Affrontarsi è molto coraggioso; è un segno di rispetto verso se stessi, della volontà di migliorarsi e conquistare serenità. Farlo sfruttando un parere professionale può rendere questo percorso meno difficile e più costante nel tempo, non lasciato cioè in balia degli eventi e degli umori. Lo psicologo vuole essere una figura di guida e supporto, non sostituirsi alla persona, né ai suoi pensieri.

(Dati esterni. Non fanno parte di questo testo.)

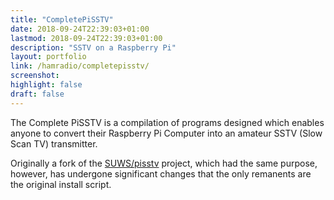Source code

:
 ```yaml
---
title: "CompletePiSSTV"
date: 2018-09-24T22:39:03+01:00
lastmod: 2018-09-24T22:39:03+01:00
description: "SSTV on a Raspberry Pi"
layout: portfolio
link: /hamradio/completepisstv/
screenshot:
highlight: false
draft: false
---
```


The Complete PiSSTV is a compilation of programs designed which enables anyone to convert their Raspberry Pi Computer into an amateur SSTV (Slow Scan TV) transmitter.

Originally a fork of the [SUWS/pisstv] project, which had the same purpose, however, has undergone significant changes that the only remanents are the original install script.

[SUWS/pisstv]: https://github.com/SUWS/pisstv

Anche lo psicologo va dallo psicologo quando ha bisogno di fare chiarezza su di sé e avere una “visione da fuori” della propria vita; da solo non può farlo.

Cos’è veramente un percorso di consulenza psicologica?

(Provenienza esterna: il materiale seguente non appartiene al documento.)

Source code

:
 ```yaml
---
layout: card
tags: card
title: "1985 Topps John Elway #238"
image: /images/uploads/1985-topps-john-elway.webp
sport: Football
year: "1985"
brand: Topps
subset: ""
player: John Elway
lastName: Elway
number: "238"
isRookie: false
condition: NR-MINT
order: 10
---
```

Consiste in un numero ridotto di incontri (da 3 a 6) di approfondimento conoscitivo i cui scopi essenziali sono i seguenti:

  • Gettare le basi per un rapporto di fiducia reciproca tra il professionista e il suo interlocutore, fondamentale per l’esito positivo della relazione di aiuto;
  • Raccogliere informazioni utili alla definizione del problema e conoscere la persona nella sua complessità;
  • Comprendere le ragioni delle esigenze e delle richieste della persona e il grado di motivazione con il quale intende affrontare un successivo percorso;
  • Avviare una valutazione preliminare attraverso gli strumenti a disposizione dello psicologo (colloquio clinico, osservazione, questionari di auto/etero-valutazione, interviste, test psicodiagnostici);
  • Impostare una strategia di trattamento ad hoc, definendo una serie di obiettivi a breve e lungo termine utili alla risoluzione delle difficoltà espresse dalla persona,  o, più in generale, ad un miglioramento della qualità della vita.

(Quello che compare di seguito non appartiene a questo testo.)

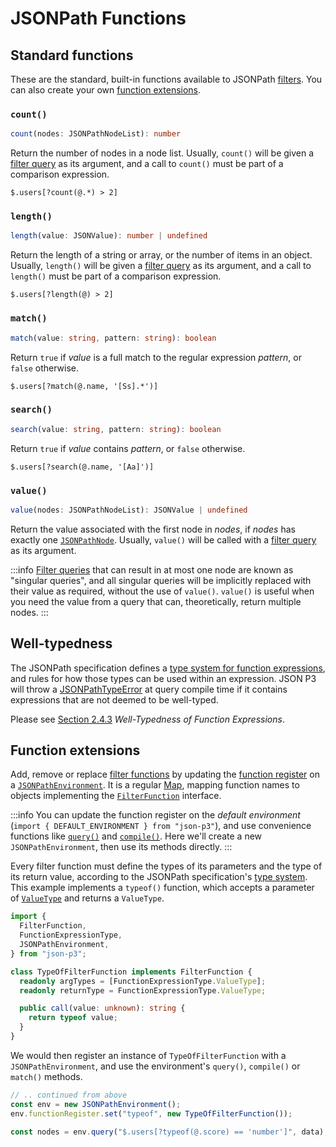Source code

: # JSONPath Functions

## Standard functions

These are the standard, built-in functions available to JSONPath [filters](./jsonpath-syntax.md#filters). You can also create your own [function extensions](#function-extensions).

### `count()`

```typescript
count(nodes: JSONPathNodeList): number
```

Return the number of nodes in a node list. Usually, `count()` will be given a [filter query](./jsonpath-syntax.md#filter-queries) as its argument, and a call to `count()` must be part of a comparison expression.

```text title="Example query"
$.users[?count(@.*) > 2]
```

### `length()`

```typescript
length(value: JSONValue): number | undefined
```

Return the length of a string or array, or the number of items in an object. Usually, `length()` will be given a [filter query](./jsonpath-syntax.md#filter-queries) as its argument, and a call to `length()` must be part of a comparison expression.

```text title="Example query"
$.users[?length(@) > 2]
```

### `match()`

```typescript
match(value: string, pattern: string): boolean
```

Return `true` if _value_ is a full match to the regular expression _pattern_, or `false` otherwise.

```text title="Example query"
$.users[?match(@.name, '[Ss].*')]
```

### `search()`

```typescript
search(value: string, pattern: string): boolean
```

Return `true` if _value_ contains _pattern_, or `false` otherwise.

```text title="Example query"
$.users[?search(@.name, '[Aa]')]
```

### `value()`

```typescript
value(nodes: JSONPathNodeList): JSONValue | undefined
```

Return the value associated with the first node in _nodes_, if _nodes_ has exactly one [`JSONPathNode`](../api/classes/jsonpath.JSONPathNode.md). Usually, `value()` will be called with a [filter query](./jsonpath-syntax.md#filter-queries) as its argument.

:::info
[Filter queries](./jsonpath-syntax.md#filter-queries) that can result in at most one node are known as "singular queries", and all singular queries will be implicitly replaced with their value as required, without the use of `value()`. `value()` is useful when you need the value from a query that can, theoretically, return multiple nodes.
:::

## Well-typedness

The JSONPath specification defines a [type system for function expressions](https://datatracker.ietf.org/doc/html/rfc9535#name-type-system-for-function-ex), and rules for how those types can be used within an expression. JSON P3 will throw a [JSONPathTypeError](../api/classes/jsonpath.JSONPathTypeError.md) at query compile time if it contains expressions that are not deemed to be well-typed.

Please see [Section 2.4.3](https://datatracker.ietf.org/doc/html/rfc9535#name-well-typedness-of-function-) _Well-Typedness of Function Expressions_.

## Function extensions

Add, remove or replace [filter functions](./jsonpath-syntax.md#filter-functions) by updating the [function register](../api/classes/jsonpath.JSONPathEnvironment.md#functionregister) on a [`JSONPathEnvironment`](../api/classes/jsonpath.JSONPathEnvironment.md). It is a regular [Map](https://developer.mozilla.org/en-US/docs/Web/JavaScript/Reference/Global_Objects/Map), mapping function names to objects implementing the [`FilterFunction`](../api/interfaces/jsonpath.functions.FilterFunction.md) interface.

:::info
You can update the function register on the _default environment_ (`import { DEFAULT_ENVIRONMENT } from "json-p3"`), and use convenience functions like [`query()`](../quick-start.md#jsonpath) and [`compile()`](../quick-start.md#compilation). Here we'll create a new `JSONPathEnvironment`, then use its methods directly.
:::

Every filter function must define the types of its parameters and the type of its return value, according to the JSONPath specification's [type system](https://datatracker.ietf.org/doc/html/rfc9535#name-type-system-for-function-ex). This example implements a `typeof()` function, which accepts a parameter of [`ValueType`](../api/enums/jsonpath.functions.FunctionExpressionType.md) and returns a `ValueType`.

```typescript
import {
  FilterFunction,
  FunctionExpressionType,
  JSONPathEnvironment,
} from "json-p3";

class TypeOfFilterFunction implements FilterFunction {
  readonly argTypes = [FunctionExpressionType.ValueType];
  readonly returnType = FunctionExpressionType.ValueType;

  public call(value: unknown): string {
    return typeof value;
  }
}
```

We would then register an instance of `TypeOfFilterFunction` with a `JSONPathEnvironment`, and use the environment's `query()`, `compile()` or `match()` methods.

```typescript
// .. continued from above
const env = new JSONPathEnvironment();
env.functionRegister.set("typeof", new TypeOfFilterFunction());

const nodes = env.query("$.users[?typeof(@.score) == 'number']", data);
```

La Consulenza Psicologica, specialmente quando affronta problematiche lievi o temporanee, può anche risultare in sé conclusiva, sufficiente cioè a fornire quelle informazioni di ordine psicoeducativo necessarie a indirizzare l’utente, a motivarlo al cambiamento, alla crescita, alla realizzazione personale.

Quando e perché è necessaria una Valutazione?

Quando è necessario avere una stima della presenza o del livello di un’abilità, della presenza, della frequenza o dell’intensità di un comportamento; per comprendere più a fondo cosa causa o meno le difficoltà che sentiamo e se queste sono a tal punto importanti da compromettere la nostra salute fisica o psichica, dunque la nostra vita quotidiana. Questo percorso, che può durare in media da 2 a 5 incontri, può essere parallelo alla Consulenza Psicologica o successivo, in base anche al numero di approfondimenti ritenuti necessari.

Una Valutazione si considera attendibile ed efficace quando:

  • Si fonda su modelli e criteri scientifici;
  • Gli strumenti utilizzati godono di una buona validità e attendibilità;
  • Ai dati quantitativi si aggiungono l’osservazione e l’interpretazione clinica alla luce delle peculiarità della persona;
  • Prevede un lavoro d’équipe, tanto più la valutazione risulta complessa o non riducibile ad una sola disciplina;
  • Prevede la collaborazione della persona e della Famiglia in caso di soggetto minore;
  • La comunicazione degli esiti non ha il fine di giudicare o categorizzare, ma di descrivere, illustrare e condividere con la persona quanto rilevato e interpretato dal professionista. 

Consulenza e Valutazione sono in ogni caso i tasselli fondamentali che consentono allo Psicologo di strutturare un intervento mirato ed efficace, realmente rivolto al benessere della persona, della coppia o della famiglia.